What is the expected return type of our function here? For right now, we just need an error. An error is a native type in Go. These are individual types, and one core thing about Go, and I have not talked about this yet, errors, our values in Go. There's no real try-catch exceptions nothing like that.

You treat an error as if you treat any other value from the values you've handled with structs anything from like a for loop that value you handle it the exact same way. What does this mean? One is your code is now fully in your control of how you handle these errors, right?

If there's an error that you did not suspect, you have to kinda handle that code, maybe bubble it up back to the caller, but say, hey, we experienced this error, here you go. It's an error type or maybe there's an unforeseen behavior in your code and it's dangerous.

Well, now we wanna panic. We wanna just completely this was not something that we had thought of this should never exist but it did we have to panic our application and basically run it down, okay? But there's also things you can do with errors that aren't so scary as panicking can gracefully handle it you can log it totally up to you in some cases like we showed before, you can just ignore it cuz errors are values.

Remember when we had the for loop and we didn't use like an index or a value, we just put underscore? You can do the exact same with an error. So it's dangerous, but it gives us as the software developer, software engineer, more control as to how our code is executed and how it's handled under certain situations.

Cool, so here, if the event.Username is empty, what I'm gonna do is return. I'm gonna use our format package. I'm gonna create, basically, a new error type with error format. I'm gonna say, username cannot be empty, okay? And it's gonna get bubbled back up to our client, the caller.

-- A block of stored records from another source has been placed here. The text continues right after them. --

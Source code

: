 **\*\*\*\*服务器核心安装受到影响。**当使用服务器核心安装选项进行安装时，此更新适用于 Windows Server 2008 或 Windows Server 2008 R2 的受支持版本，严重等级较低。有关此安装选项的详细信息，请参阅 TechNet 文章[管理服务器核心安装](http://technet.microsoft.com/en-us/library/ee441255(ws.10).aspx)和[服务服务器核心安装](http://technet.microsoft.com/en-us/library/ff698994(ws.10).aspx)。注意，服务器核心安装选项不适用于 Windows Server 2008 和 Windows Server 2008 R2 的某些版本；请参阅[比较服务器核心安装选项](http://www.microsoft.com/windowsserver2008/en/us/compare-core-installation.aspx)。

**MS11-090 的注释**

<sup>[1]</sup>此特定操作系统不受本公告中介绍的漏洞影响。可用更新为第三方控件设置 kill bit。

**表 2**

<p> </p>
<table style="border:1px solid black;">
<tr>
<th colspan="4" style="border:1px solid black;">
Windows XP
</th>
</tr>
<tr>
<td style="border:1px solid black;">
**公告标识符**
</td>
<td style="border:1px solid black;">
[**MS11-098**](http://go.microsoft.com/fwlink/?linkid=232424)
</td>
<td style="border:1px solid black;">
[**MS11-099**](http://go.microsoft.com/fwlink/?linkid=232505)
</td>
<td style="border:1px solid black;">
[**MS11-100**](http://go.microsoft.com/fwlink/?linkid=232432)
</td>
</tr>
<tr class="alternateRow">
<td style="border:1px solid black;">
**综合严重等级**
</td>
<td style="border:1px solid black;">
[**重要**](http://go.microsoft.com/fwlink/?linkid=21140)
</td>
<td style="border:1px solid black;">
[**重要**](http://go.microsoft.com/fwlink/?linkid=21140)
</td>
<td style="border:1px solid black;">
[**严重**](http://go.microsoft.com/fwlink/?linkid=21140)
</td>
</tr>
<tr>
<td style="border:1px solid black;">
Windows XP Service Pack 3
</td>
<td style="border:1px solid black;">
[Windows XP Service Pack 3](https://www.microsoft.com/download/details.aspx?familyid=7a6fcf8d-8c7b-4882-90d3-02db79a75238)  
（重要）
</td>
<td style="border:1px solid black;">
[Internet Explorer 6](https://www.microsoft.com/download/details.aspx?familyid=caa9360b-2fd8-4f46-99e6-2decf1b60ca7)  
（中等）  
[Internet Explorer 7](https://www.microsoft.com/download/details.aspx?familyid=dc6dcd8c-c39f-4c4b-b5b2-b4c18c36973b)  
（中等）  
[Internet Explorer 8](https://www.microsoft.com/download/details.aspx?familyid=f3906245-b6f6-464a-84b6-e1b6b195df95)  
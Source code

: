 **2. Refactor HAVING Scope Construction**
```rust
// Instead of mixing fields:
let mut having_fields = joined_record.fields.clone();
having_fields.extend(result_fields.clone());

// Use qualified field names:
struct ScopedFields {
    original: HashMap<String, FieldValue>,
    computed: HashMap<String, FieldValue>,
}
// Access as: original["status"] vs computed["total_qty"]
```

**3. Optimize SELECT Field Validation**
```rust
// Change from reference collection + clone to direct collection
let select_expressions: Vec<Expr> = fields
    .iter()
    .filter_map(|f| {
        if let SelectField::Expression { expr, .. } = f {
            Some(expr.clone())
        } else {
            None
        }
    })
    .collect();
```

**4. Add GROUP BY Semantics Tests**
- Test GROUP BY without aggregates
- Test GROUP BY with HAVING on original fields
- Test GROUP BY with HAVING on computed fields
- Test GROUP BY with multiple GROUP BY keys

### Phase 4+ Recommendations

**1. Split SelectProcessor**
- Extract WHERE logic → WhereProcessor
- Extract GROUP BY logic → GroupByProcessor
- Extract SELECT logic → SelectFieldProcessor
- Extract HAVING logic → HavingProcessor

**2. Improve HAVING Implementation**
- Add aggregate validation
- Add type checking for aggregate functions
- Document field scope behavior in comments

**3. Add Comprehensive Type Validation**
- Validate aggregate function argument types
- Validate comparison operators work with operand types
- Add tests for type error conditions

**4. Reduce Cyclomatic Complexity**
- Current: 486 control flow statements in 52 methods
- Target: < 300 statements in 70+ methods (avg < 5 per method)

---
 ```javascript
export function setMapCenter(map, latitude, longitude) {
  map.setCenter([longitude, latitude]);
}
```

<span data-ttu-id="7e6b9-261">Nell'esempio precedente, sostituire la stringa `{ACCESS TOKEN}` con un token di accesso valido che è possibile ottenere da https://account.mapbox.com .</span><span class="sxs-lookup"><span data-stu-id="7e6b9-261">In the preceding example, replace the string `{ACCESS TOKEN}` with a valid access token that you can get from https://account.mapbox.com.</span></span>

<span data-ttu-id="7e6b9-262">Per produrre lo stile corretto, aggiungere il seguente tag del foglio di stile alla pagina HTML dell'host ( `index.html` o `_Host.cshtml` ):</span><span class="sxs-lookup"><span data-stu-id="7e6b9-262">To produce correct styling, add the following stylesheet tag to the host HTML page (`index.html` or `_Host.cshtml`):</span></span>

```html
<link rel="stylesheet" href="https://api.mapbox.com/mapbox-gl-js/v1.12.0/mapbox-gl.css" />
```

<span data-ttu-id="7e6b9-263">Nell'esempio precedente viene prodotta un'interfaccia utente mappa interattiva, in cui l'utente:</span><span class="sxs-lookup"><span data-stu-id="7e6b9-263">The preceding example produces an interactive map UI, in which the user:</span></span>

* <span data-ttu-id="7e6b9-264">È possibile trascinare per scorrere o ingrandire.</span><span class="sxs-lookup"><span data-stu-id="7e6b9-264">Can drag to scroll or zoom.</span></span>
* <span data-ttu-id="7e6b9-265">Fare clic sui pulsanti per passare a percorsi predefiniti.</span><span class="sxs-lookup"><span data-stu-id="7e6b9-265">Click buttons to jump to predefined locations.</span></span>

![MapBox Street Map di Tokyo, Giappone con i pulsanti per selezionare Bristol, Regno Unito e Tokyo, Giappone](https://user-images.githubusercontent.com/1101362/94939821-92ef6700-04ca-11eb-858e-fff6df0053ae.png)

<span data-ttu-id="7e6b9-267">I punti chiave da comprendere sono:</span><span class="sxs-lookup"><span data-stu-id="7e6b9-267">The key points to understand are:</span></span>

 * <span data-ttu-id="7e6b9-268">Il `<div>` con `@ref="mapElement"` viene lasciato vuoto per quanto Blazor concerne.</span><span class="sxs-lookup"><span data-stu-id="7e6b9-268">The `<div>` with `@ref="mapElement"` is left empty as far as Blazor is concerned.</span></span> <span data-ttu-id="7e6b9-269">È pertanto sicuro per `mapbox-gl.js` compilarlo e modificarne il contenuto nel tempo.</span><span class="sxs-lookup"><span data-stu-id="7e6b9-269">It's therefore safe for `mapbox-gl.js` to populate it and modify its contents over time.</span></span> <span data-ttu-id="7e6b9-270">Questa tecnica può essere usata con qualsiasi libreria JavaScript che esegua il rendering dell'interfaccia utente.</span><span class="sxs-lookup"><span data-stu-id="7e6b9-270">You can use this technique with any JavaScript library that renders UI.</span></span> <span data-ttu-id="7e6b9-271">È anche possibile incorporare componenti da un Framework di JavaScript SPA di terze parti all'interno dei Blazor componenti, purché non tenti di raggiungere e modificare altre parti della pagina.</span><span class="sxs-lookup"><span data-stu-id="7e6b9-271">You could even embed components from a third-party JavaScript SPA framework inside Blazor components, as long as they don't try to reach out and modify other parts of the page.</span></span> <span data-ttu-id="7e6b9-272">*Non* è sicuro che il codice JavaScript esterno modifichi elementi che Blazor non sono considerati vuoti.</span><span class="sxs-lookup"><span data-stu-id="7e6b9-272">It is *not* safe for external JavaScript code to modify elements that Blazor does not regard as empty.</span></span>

And then here, what I'd like to do is, if it's not an error, and this is, again, a super basic example, we're gonna do return format.sprintf. And what sprintf does, different than printf or println, is it returns a value for us to use, okay? So then we have access to this new string.

We can use it accordingly. We can pass it down whatever we want. That's the difference between printf and sprintf, okay? Here, let's just do successfully called by, and let's add our format specifiers, so modulo s and we can do event.Username. Okay, and here we're actually going to do is modify this and not only be an error, but also a string so we can return multiple things from our Go code.

So I'm gonna do string error, and now we're gonna get to say, hey, there's not enough returns here. So in our first return, we're gonna return empty string, okay? So nothing successful. It's gonna run on the error that gets returned. And then down here, this can be the first return, and then the second one is nil.

Now, why is it nil? Does anyone have like a guess? The zero value of an error is a nil. So we can use nil to satisfy the error type constraint for our functions here. And you'll see this very commonly, right? If error does not equal to nil, we're gonna write a ton of that, don't worry.

But nil values are dangerous, but they're also useful in how you wanna orchestrate your code, right? And references, they also zero to a nil value. Which makes it contentiously maybe easier to handle some logic, but also, again, if you try to run a method on a nil, you're gonna get a panic and that's not something you can control, right?

In terms of if you can control a panic, you can literally write, if you get an error, we have the option just running panic and do whatever we want, right? Panic, no, this is really bad. We can do that. I don't want to. It seems I don't want to panic mentor application, I can handle it a different way.

I can just return to the caller, okay, this is an error there you go, maybe fix something on your end.